EXERCISE DIRECTIONS
Scan the records beneath this line for the line holding "List of Artifact." and the line holding "for deployment information.", then transcribe exactly those two and all lines between.

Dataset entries
--- START ---
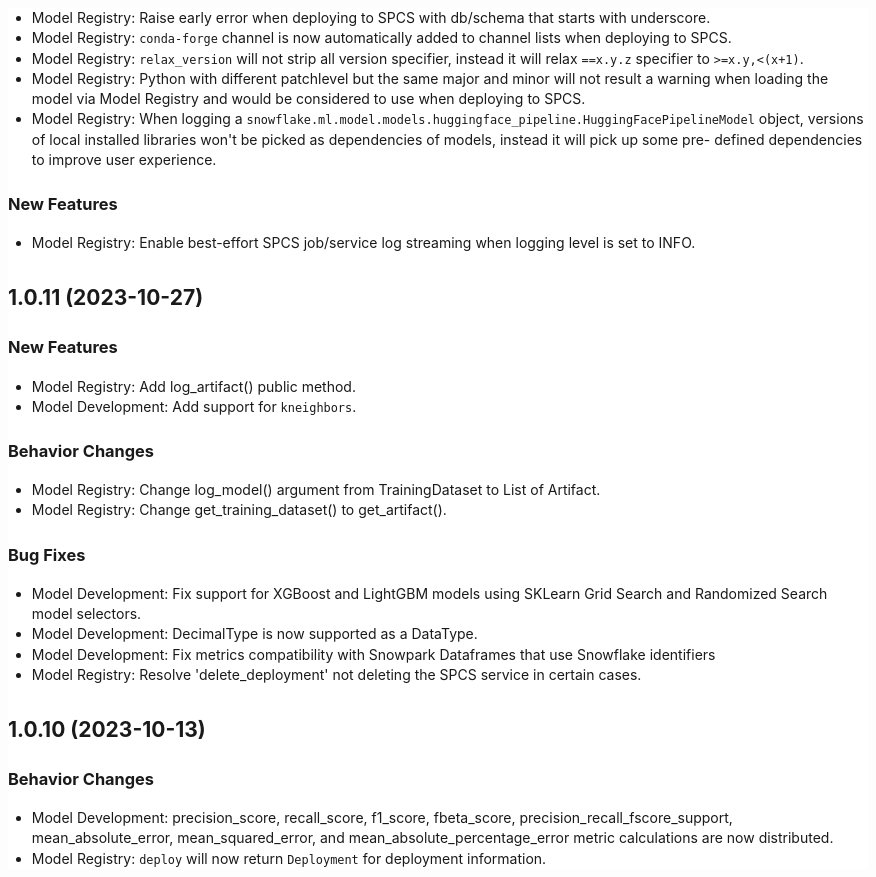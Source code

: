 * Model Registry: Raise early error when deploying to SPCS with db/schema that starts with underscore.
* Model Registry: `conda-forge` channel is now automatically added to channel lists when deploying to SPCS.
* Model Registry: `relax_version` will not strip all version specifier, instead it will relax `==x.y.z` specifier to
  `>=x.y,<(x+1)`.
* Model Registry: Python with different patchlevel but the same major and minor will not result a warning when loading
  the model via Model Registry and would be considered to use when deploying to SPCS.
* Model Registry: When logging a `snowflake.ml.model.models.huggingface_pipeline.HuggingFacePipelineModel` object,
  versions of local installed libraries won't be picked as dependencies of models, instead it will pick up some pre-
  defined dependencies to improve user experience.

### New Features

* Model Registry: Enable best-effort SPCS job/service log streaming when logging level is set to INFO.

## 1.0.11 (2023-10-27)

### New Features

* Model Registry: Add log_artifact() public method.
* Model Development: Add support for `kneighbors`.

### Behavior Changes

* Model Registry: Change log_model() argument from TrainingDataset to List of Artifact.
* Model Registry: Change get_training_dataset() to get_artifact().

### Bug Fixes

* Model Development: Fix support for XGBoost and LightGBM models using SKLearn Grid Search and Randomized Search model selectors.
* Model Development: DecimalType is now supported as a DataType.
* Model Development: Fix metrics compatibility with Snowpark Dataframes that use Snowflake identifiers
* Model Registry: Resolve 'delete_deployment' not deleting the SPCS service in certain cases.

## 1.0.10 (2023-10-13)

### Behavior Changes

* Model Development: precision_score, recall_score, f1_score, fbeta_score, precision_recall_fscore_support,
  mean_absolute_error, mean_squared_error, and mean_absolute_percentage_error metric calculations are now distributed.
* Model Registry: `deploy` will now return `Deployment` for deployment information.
--- END ---
--- START ---
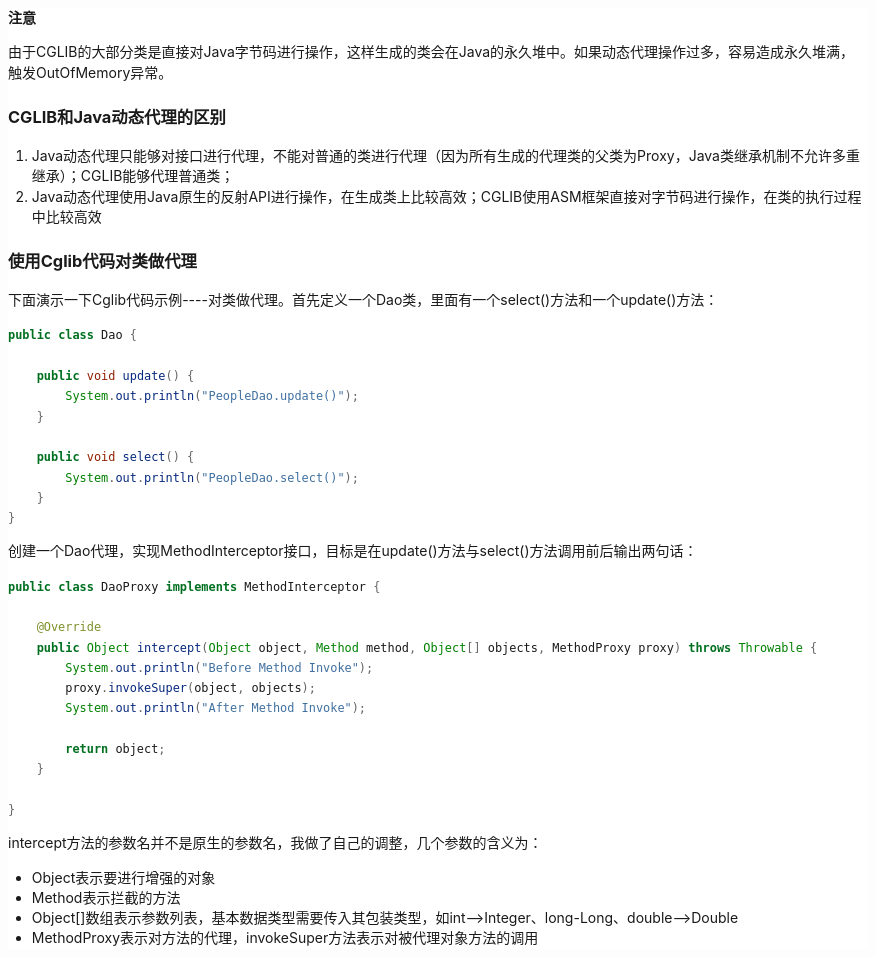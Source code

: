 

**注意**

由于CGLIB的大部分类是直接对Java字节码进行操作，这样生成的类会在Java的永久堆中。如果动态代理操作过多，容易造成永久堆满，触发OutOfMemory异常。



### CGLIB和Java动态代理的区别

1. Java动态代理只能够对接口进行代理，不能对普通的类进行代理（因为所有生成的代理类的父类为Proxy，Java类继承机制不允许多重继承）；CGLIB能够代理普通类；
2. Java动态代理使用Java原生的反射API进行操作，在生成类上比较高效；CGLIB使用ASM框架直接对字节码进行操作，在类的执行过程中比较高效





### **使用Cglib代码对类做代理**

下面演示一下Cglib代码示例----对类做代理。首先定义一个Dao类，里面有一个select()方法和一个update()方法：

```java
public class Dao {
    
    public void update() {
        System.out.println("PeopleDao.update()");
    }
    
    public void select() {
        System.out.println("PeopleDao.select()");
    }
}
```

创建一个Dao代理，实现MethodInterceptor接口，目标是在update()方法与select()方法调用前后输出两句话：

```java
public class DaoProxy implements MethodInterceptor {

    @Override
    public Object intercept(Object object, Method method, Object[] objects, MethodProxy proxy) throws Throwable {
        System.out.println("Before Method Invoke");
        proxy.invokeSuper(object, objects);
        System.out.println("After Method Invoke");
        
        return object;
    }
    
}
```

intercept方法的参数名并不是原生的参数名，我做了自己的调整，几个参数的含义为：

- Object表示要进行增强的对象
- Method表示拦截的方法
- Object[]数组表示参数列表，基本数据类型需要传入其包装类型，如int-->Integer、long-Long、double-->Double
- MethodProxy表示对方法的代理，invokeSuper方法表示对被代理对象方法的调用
--- END ---
--- START ---
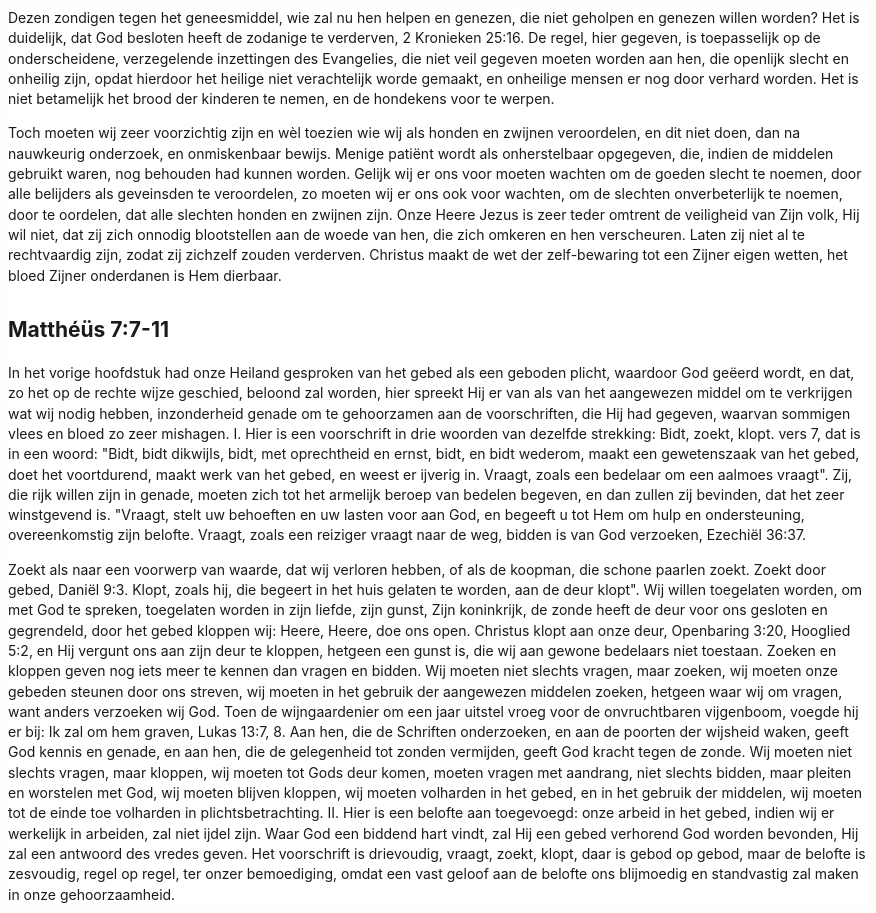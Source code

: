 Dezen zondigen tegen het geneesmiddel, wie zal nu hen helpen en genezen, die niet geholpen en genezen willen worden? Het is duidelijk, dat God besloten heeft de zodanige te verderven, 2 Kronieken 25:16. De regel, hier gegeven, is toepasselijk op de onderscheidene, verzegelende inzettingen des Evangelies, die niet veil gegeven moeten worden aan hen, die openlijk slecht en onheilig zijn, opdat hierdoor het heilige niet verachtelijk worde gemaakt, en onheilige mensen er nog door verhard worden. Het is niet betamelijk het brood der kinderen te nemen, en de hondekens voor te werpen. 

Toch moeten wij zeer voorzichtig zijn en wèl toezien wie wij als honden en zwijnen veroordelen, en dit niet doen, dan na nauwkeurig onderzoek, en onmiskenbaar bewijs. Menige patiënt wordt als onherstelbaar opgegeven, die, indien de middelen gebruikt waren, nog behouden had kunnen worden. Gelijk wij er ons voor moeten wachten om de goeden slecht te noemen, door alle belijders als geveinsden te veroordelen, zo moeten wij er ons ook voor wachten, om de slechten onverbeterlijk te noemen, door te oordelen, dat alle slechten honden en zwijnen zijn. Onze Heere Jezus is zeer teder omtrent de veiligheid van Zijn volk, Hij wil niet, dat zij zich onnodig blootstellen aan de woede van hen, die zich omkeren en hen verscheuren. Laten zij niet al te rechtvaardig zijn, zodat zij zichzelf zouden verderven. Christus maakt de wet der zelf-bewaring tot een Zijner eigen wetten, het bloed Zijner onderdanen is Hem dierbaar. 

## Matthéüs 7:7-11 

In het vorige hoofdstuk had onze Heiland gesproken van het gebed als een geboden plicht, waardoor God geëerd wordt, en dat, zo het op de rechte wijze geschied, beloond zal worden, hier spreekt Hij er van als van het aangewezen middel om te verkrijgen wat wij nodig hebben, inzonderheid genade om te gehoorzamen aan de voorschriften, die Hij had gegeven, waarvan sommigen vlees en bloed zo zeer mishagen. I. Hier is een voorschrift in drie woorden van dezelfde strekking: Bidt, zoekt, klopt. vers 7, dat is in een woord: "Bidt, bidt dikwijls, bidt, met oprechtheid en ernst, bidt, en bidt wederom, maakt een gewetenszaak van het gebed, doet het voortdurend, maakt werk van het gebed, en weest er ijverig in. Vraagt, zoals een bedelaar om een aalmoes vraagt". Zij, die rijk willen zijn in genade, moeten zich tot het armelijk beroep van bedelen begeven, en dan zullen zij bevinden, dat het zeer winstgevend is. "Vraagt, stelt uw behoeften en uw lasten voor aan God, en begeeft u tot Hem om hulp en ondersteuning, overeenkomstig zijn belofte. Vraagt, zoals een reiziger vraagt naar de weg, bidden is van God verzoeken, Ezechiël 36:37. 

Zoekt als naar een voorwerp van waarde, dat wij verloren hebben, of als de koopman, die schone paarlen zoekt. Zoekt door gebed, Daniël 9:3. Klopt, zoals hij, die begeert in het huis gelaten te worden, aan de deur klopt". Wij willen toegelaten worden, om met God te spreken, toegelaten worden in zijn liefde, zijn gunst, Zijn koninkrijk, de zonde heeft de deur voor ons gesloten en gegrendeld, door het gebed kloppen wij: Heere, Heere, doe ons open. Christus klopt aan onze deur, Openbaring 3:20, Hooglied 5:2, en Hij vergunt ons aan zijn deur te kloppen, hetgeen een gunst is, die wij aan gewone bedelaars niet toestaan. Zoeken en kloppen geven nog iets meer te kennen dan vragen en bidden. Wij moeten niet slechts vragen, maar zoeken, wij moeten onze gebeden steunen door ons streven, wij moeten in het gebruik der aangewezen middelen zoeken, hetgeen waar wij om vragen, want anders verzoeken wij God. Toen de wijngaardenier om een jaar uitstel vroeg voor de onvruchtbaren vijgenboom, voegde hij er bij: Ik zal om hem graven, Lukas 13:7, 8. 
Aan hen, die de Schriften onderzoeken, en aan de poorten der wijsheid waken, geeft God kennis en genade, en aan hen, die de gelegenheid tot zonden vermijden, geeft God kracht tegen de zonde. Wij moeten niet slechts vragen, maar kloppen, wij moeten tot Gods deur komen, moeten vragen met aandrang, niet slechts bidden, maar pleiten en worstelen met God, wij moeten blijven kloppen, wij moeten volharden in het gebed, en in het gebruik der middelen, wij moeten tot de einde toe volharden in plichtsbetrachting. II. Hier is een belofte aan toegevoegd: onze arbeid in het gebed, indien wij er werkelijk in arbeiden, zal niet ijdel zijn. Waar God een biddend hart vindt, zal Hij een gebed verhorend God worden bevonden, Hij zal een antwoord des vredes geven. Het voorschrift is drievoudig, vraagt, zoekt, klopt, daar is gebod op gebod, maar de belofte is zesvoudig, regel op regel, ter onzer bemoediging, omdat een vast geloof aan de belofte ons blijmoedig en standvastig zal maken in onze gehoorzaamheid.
--- END ---
SOLUTION TO THE EXERCISE
* Model Registry: Change log_model() argument from TrainingDataset to List of Artifact.
* Model Registry: Change get_training_dataset() to get_artifact().

### Bug Fixes

* Model Development: Fix support for XGBoost and LightGBM models using SKLearn Grid Search and Randomized Search model selectors.
* Model Development: DecimalType is now supported as a DataType.
* Model Development: Fix metrics compatibility with Snowpark Dataframes that use Snowflake identifiers
* Model Registry: Resolve 'delete_deployment' not deleting the SPCS service in certain cases.

## 1.0.10 (2023-10-13)

### Behavior Changes

* Model Development: precision_score, recall_score, f1_score, fbeta_score, precision_recall_fscore_support,
  mean_absolute_error, mean_squared_error, and mean_absolute_percentage_error metric calculations are now distributed.
* Model Registry: `deploy` will now return `Deployment` for deployment information.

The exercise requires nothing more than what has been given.